Image of City of Whispers (A Sharon McCone Mystery, 28)
Author(s): 
Release Date: 
October 26, 2011
Publisher/Imprint: 
Grand Central Publishing
Pages: 
272
Reviewed by: 

“In City of Whispers, volume 29, Ms. Muller continues to deliver what she’s known for . . . Fans of Sharon McCone will welcome her next adventure. Folks new to this series will find a well-crafted story and likable, memorable characters who will likely inspire them to explore Ms. Muller’s impressive backlist.”

Marcia Muller likes to go where the average person doesn’t, and she takes readers there through the adventures of her mystery series heroine, Sharon McCone. In an extreme case two volumes ago, Ms. Muller threw Sharon into almost everyone’s nightmare: a gunshot wound to the head resulting Locked-In Syndrome, in which the entire body is paralyzed except for the eyelids and the mind.

Happily, Sharon recovered (yay for fiction!) and is back in the PI business, this time searching for her half-brother who is on the skids—and, as it turns out, is inadvertently involved in an unsolved murder case that comes at Sharon and her operatives from a different direction.

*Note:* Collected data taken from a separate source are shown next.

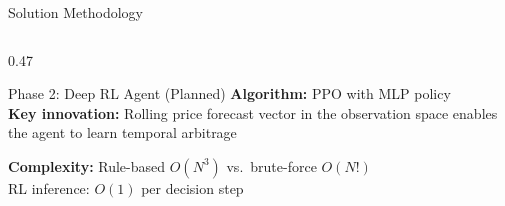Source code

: \documentclass[aspectratio=169, 11pt]{beamer}
\begin{document}
\begin{frame}{Solution Methodology}
\begin{columns}[T]
\begin{column}{0.47\textwidth}
\begin{block}{Phase 2: Deep RL Agent (Planned)}
\vspace{0.5em}
\textbf{Algorithm:} PPO with MLP policy \\
\textbf{Key innovation:} Rolling price forecast vector in the observation space enables the agent to learn temporal arbitrage
\end{block}

\vspace{0.3em}
\textbf{Complexity:} Rule-based $O(N^3)$ vs.\ brute-force $O(N!)$ \\ RL inference: $O(1)$ per decision step

\end{column}
\end{columns}

\end{frame}

\end{document}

Both situations start overlapping early in the story and braid together by the end.

In City of Whispers, Ms. Muller again takes readers into uncomfortable territory by including the viewpoint of Sharon’s psychologically damaged, drug-addicted brother. She doesn’t wallow in his misery, though.

The book cycles rapidly through multiple viewpoints, with Sharon’s in first-person voice and everyone else in third-person, so that she remains featured. Her brother’s voice helps us understand her motivation to help him, despite his seeming worthlessness to others, plus explains how he leaves clues that Sharon’s team follows.

Their viewpoint rotation allows the plot to advance steadily forward, which is helpful in a procedural because different characters are on the job in different places at the same time while the story needs to be linear. As well, we get to know the characters better by being inside their heads. Each operative in Sharon’s agency has a different function and background (and relationship with Sharon, often by blood) that contributes to the story, allowing readers to experience the inner workings of both an investigation and complex personal relationships, and how they affect each other.

This gives Ms. Muller’s novels depth and emotional intensity despite a brisk writing style unburdened by minutiae describing setting and backstory.

Not that Ms. Muller skips the details; rather, she selects them carefully and sprinkles them through the narrative in bits that don’t break the pace. For instance, in a scene where Sharon goes to interview a key suspect, Ms. Muller uses only 94 words to set the stage, give insight into her lead character, and provide hints about the upcoming villain while moving Sharon from point A to point B in downtown San Francisco:

“The DeLucci Foundation had a suite on the forty-ninth floor of 555 California Street, formerly the Bank of America Tower. I had hurried up the wide steps to the plaza, past the black granite sculpture titled Transcendence but locally nicknamed The Banker’s Heart. To me it has always resembled a turtle shell, reptiles being as cold-blooded as financiers.

“The foundation’s suite was not a large one, but it was well appointed: thick beige carpets, leather furnishings, good lamps, and an elaborate tansu chest, which I envied, having recently developed an interest in Japanese furnishings.”

Then, immediately, on with the story. In similar by-the-way moments, we learn something about what keeps Sharon and her husband on the warpath against bad guys (“I don’t discriminate when it comes to evil”) and the core concept behind both the plot of this novel and most of the series:

“Secrets, I thought. Most said money was the root of all evil, but in my experience it was secrets—many of them not involving cold, hard cash.

“The stupid, harmful things that people do to one another and then feel compelled to cover up. The hidden knowledge that gnaws at them. Such knowledge causes emotional and mental illness and all too often results in violence against the self or others.

“Secrets, damned secrets.”

There are enough secrets in the world to drive endless plots, so we can surely look forward to more in the Sharon McCone series. In City of Whispers, volume 29, Ms. Muller continues to deliver what she’s known for: systematic investigations with just enough human irregularity to keep them interesting and believable; intelligent, well-rounded characters, featuring a woman who is often credited as being the first female private investigator in fiction; and originality of circumstances woven into the predictable elements that this genre requires.

Fans of Sharon McCone will welcome her next adventure. Folks new to this series will find a well-crafted story and likable, memorable characters who will likely inspire them to explore Ms. Muller’s impressive backlist.